* [Dataset entries]
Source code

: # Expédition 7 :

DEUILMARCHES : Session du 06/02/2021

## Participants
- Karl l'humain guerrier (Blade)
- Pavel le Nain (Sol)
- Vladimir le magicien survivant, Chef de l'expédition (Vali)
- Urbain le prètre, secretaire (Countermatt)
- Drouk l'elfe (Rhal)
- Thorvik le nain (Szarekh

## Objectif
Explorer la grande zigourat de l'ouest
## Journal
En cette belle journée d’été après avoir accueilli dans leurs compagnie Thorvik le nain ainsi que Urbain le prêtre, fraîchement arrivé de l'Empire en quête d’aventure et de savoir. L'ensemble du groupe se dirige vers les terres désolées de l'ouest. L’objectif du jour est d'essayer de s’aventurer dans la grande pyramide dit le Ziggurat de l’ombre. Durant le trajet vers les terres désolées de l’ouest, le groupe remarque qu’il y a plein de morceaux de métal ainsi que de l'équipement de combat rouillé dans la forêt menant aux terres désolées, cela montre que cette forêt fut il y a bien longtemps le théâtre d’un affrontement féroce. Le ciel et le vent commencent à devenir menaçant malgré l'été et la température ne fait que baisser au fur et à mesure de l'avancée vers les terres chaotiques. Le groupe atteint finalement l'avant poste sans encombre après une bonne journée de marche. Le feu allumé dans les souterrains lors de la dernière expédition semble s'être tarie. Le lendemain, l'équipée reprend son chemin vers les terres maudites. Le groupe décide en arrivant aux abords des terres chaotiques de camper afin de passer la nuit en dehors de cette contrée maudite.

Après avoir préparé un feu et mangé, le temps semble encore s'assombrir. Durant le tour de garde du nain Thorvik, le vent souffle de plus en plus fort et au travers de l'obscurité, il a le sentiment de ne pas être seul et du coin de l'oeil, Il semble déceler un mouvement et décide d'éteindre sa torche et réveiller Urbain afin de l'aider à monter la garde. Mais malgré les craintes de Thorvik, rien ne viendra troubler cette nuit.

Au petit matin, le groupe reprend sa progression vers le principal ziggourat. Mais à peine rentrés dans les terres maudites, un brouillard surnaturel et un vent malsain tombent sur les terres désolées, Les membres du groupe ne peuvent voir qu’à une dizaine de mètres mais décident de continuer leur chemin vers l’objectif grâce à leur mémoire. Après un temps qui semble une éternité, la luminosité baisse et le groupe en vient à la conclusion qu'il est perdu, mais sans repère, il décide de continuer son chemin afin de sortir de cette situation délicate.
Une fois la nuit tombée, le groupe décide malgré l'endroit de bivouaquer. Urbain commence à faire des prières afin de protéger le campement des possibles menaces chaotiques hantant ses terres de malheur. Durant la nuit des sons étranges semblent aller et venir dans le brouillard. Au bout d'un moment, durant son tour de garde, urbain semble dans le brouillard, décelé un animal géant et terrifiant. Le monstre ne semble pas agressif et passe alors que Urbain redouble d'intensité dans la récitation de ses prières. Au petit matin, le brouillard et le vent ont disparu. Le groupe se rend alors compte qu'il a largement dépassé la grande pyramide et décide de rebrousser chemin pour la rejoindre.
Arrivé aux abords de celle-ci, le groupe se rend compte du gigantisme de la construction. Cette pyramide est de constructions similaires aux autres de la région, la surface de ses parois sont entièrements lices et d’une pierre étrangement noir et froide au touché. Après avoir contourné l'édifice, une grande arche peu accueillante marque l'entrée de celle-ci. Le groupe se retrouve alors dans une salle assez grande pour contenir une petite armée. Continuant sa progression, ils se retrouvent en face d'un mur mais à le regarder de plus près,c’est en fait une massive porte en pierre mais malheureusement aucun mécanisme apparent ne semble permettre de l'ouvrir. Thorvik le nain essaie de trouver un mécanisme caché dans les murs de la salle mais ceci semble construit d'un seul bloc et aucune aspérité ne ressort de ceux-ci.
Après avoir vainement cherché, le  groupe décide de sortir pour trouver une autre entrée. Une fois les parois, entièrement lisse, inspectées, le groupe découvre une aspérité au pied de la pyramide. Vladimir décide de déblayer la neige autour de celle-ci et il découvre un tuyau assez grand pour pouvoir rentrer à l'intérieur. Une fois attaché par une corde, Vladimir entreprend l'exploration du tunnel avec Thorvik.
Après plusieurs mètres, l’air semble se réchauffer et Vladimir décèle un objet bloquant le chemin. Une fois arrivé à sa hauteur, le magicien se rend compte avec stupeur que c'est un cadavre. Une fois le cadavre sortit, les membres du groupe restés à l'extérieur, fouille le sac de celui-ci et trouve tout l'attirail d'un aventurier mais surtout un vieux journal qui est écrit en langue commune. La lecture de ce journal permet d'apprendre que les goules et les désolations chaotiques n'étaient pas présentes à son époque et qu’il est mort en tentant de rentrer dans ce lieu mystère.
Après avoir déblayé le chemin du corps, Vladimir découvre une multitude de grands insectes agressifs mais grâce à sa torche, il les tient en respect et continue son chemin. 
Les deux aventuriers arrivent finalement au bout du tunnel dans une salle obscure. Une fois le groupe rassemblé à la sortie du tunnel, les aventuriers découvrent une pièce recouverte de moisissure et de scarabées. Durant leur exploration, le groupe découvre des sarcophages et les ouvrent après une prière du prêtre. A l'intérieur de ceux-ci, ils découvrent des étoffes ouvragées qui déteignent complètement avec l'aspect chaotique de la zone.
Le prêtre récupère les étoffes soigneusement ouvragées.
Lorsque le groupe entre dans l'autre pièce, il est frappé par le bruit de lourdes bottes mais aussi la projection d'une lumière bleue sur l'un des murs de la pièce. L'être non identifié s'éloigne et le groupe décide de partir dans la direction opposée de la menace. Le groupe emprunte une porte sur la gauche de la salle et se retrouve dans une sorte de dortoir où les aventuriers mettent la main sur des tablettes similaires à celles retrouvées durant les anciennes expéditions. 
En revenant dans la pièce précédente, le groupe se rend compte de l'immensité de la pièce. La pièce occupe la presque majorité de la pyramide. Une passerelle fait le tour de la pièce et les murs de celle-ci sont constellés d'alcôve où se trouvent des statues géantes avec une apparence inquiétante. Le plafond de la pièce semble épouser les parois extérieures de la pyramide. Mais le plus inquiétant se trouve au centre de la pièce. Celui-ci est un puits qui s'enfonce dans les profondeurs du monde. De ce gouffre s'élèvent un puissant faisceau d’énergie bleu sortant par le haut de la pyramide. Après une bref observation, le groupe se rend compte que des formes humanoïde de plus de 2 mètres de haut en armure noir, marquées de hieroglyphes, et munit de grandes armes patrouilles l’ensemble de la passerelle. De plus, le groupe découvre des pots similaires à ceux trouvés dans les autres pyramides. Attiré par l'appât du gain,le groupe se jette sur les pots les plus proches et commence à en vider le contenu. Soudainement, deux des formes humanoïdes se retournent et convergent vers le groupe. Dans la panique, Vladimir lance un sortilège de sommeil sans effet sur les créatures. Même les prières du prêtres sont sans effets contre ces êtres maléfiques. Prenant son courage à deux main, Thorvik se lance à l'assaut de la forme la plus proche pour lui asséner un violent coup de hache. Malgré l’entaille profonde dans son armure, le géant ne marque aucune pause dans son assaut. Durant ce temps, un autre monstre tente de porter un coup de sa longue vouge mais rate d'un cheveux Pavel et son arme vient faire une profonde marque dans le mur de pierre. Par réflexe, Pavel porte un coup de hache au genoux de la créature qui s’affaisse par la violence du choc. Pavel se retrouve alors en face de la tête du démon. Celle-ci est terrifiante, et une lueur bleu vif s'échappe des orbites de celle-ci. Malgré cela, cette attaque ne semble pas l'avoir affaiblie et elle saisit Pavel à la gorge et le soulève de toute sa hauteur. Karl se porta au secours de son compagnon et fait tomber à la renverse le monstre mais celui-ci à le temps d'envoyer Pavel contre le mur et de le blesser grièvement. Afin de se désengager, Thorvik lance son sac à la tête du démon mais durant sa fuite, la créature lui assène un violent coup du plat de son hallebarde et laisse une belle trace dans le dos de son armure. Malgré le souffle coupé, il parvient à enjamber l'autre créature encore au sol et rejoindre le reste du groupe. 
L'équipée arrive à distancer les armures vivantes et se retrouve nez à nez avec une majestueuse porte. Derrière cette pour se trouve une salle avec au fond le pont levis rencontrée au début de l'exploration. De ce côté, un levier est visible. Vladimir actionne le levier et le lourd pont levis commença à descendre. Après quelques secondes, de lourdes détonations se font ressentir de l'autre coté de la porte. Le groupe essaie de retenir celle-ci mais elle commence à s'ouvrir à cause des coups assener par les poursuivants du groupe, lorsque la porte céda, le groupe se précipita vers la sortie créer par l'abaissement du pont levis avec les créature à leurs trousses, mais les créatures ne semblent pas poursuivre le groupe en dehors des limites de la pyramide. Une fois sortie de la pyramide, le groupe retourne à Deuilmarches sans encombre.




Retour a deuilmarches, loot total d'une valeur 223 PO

* [Assignment] Your task is to copy every line in the entries that holds the string "magicien".

* [Problem solution]
- Vladimir le magicien survivant, Chef de l'expédition (Vali)
Après plusieurs mètres, l’air semble se réchauffer et Vladimir décèle un objet bloquant le chemin. Une fois arrivé à sa hauteur, le magicien se rend compte avec stupeur que c'est un cadavre. Une fois le cadavre sortit, les membres du groupe restés à l'extérieur, fouille le sac de celui-ci et trouve tout l'attirail d'un aventurier mais surtout un vieux journal qui est écrit en langue commune. La lecture de ce journal permet d'apprendre que les goules et les désolations chaotiques n'étaient pas présentes à son époque et qu’il est mort en tentant de rentrer dans ce lieu mystère.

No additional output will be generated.